We provide a pre-configured Docker environment with Jupyter Lab. You can either **build the image locally** or **pull the latest version from Docker Hub**.

#### Option A: Build the image locally

```bash
make build
make run
```

#### Option B: Pull the latest image from Docker Hub

```bash
make pull
make run
```

This mounts:

* `notebooks/` → for saving Jupyter notebooks
* `results/` → for analysis outputs
* `data/` → for raw/processed EEG/MEG data

Jupyter will open in your browser on [http://localhost:8888](http://localhost:8888)

---

## 📒 Getting Started (under construction)

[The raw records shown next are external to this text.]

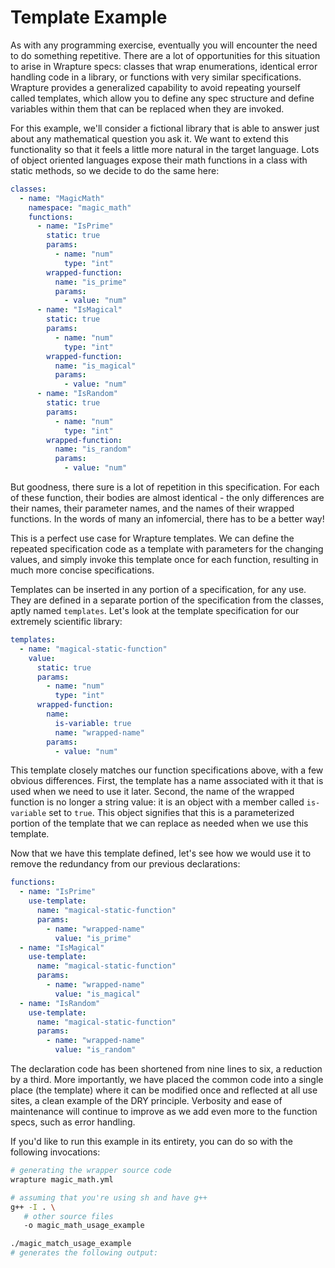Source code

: # Template Example

As with any programming exercise, eventually you will encounter the need to do
something repetitive. There are a lot of opportunities for this situation to
arise in Wrapture specs: classes that wrap enumerations, identical error
handling code in a library, or functions with very similar specifications.
Wrapture provides a generalized capability to avoid repeating yourself called
templates, which allow you to define any spec structure and define variables
within them that can be replaced when they are invoked.

For this example, we'll consider a fictional library that is able to answer just
about any mathematical question you ask it. We want to extend this functionality
so that it feels a little more natural in the target language. Lots of object
oriented languages expose their math functions in a class with static methods,
so we decide to do the same here:

```yaml
classes:
  - name: "MagicMath"
    namespace: "magic_math"
    functions:
      - name: "IsPrime"
        static: true
        params:
          - name: "num"
            type: "int"
        wrapped-function:
          name: "is_prime"
          params:
            - value: "num"
      - name: "IsMagical"
        static: true
        params:
          - name: "num"
            type: "int"
        wrapped-function:
          name: "is_magical"
          params:
            - value: "num"
      - name: "IsRandom"
        static: true
        params:
          - name: "num"
            type: "int"
        wrapped-function:
          name: "is_random"
          params:
            - value: "num"
```

But goodness, there sure is a lot of repetition in this specification. For each
of these function, their bodies are almost identical - the only differences are
their names, their parameter names, and the names of their wrapped functions. In
the words of many an infomercial, there has to be a better way!

This is a perfect use case for Wrapture templates. We can define the repeated
specification code as a template with parameters for the changing values, and
simply invoke this template once for each function, resulting in much more
concise specifications.

Templates can be inserted in any portion of a specification, for any use. They
are defined in a separate portion of the specification from the classes, aptly
named `templates`. Let's look at the template specification for our extremely
scientific library:

```yaml
templates:
  - name: "magical-static-function"
    value:
      static: true
      params:
        - name: "num"
          type: "int"
      wrapped-function:
        name:
          is-variable: true
          name: "wrapped-name"
        params:
          - value: "num"
```

This template closely matches our function specifications above, with a few
obvious differences. First, the template has a name associated with it that is
used when we need to use it later. Second, the name of the wrapped function is
no longer a string value: it is an object with a member called `is-variable` set
to `true`. This object signifies that this is a parameterized portion of the
template that we can replace as needed when we use this template.

Now that we have this template defined, let's see how we would use it to remove
the redundancy from our previous declarations:

```yaml
functions:
  - name: "IsPrime"
    use-template:
      name: "magical-static-function"
      params:
        - name: "wrapped-name"
          value: "is_prime"
  - name: "IsMagical"
    use-template:
      name: "magical-static-function"
      params:
        - name: "wrapped-name"
          value: "is_magical"
  - name: "IsRandom"
    use-template:
      name: "magical-static-function"
      params:
        - name: "wrapped-name"
          value: "is_random"
```

The declaration code has been shortened from nine lines to six, a reduction by a
third. More importantly, we have placed the common code into a single place (the
template) where it can be modified once and reflected at all use sites, a clean
example of the DRY principle. Verbosity and ease of maintenance will continue to
improve as we add even more to the function specs, such as error handling.

If you'd like to run this example in its entirety, you can do so with the
following invocations:

```sh
# generating the wrapper source code
wrapture magic_math.yml

# assuming that you're using sh and have g++
g++ -I . \
   # other source files
   -o magic_math_usage_example

./magic_match_usage_example
# generates the following output:
```
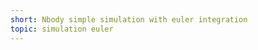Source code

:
 ```yaml
---
short: Nbody simple simulation with euler integration
topic: simulation euler
---
```


<script>
	import { Pause, Play, ArrowPath } from '@steeze-ui/heroicons';

    import Canvas from '$components/projects/Canvas.svelte'

    import { Body, System } from "./nbody"
    import { Random } from "$utils/projects.js"

    let paused = false
    let particles_number = 200

    const system = new System()

    system.reset = function() {
        system.bodies = []
        system.trails = []

        for (let i = 0; i < particles_number; i++) {
            system.add(
                new Body(
                    Random(window.innerWidth),
                    Random(window.innerHeight),
                    [0, 0, 0]
                )
            );
        }
    }

    system.draw = function(p5) {
        p5.strokeWeight(3);

        for (let i = 0; i < system.trails.length; i++) {
            const body = system.bodies[i]
            const trail = system.trails[i]
            
            p5.stroke(body.color);

            for (let j = 0; j < trail.length - 1; j++) {
                p5.line(
                    trail[j].x,
                    trail[j].y,
                    trail[j + 1].x,
                    trail[j + 1].y
                );
            }
        }
    }


    const setup = (p5) => {
        p5.createCanvas(window.innerWidth, window.innerHeight);
        system.reset()
    };
  
    const draw = (p5) => {
        p5.background(220);
        if (!paused) system.step();
        system.draw(p5)
    };

    let values = system

    let actions = {
        reset: {
            label: ArrowPath,
            function: () => { system.reset() }
        },
        pause: {
            label: paused ? Play : Pause,
            function: () => { paused = !paused }
        }
    }
</script>

<div class="relative">
    <Canvas {setup} {draw} bind:values bind:actions />
</div>

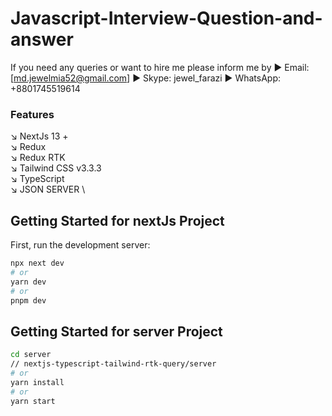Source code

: # Javascript-Interview-Question-and-answer

If you need any queries or want to hire me please inform me by ▶️ Email: [md.jewelmia52@gmail.com]  ▶️ Skype: jewel_farazi ▶️ WhatsApp: +8801745519614

### Features 
↘️ NextJs 13 + \
↘️ Redux \
↘️ Redux RTK \
↘️ Tailwind CSS v3.3.3 \
↘️ TypeScript \
↘️ JSON SERVER \


## Getting Started for nextJs Project

First, run the development server:

```bash
npx next dev
# or
yarn dev
# or
pnpm dev
```
## Getting Started for server Project
```bash
cd server
// nextjs-typescript-tailwind-rtk-query/server
# or
yarn install
# or
yarn start
```


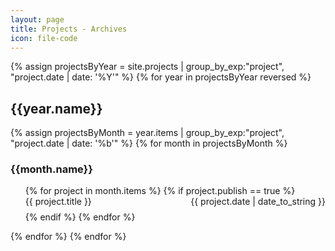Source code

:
 ```yaml
---
layout: page
title: Projects - Archives
icon: file-code
---
```


{% assign projectsByYear = site.projects | group_by_exp:"project", "project.date | date: '%Y'"  %}
{% for year in projectsByYear reversed %}
<h2 class="archive-year">{{year.name}}</h2>
{% assign projectsByMonth = year.items | group_by_exp:"project", "project.date | date: '%b'"  %}
{% for month in projectsByMonth %}
<div>
<h3 class="archive-month">{{month.name}}</h3>
<ul class="archive-list" style="list-style-type: none;">
    {% for project in month.items %}
    {% if project.publish == true %}
    <li style="margin-bottom: 0.5rem;">
        <div class="card">
            <div class="card-content">
                <a href="{{ site.url }}{{ site.baseurl }}/{{ project.url }}" style="text-decoration: none;">
                    <span>{{ project.title }}</span>
                </a>
                <span style="float: right;">{{ project.date | date_to_string }}</span>
            </div>
        </div>
    </li>
    {% endif %}
    {% endfor %}
</ul>
</div>
{% endfor %}
{% endfor %}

👉 **documentation** Early helpers are available at: [https://meganorm.readthedocs.io](https://meganorm.readthedocs.io). We are working hard to add more thorough documentations and tutorials and they will be available soon.

```python 
import meganorm
```

Explore examples in the [`notebooks/`](notebooks/) folder.

---

## 🧚‍♂️ Testing (under construction)

Run unit tests using:

```bash
pytest tests/
```

---

## 🧠 Citing MEGaNorm

If you use MEGaNorm in your work, please cite:

**DOI**: [10.5281/zenodo.15441320](https://doi.org/10.5281/zenodo.15441320)

You can download BibTeX and other citation formats directly from the [Zenodo page](https://doi.org/10.5281/zenodo.15441320).


---

## 🤝 Contributing

Contributions, issues and feature requests are welcome!

See [CONTRIBUTING.md](CONTRIBUTING.md) for more info.

---

## 📜 License

This project is licensed under the terms of the **GNU General Public License v3.0** – see the [LICENSE](LICENSE) file for details.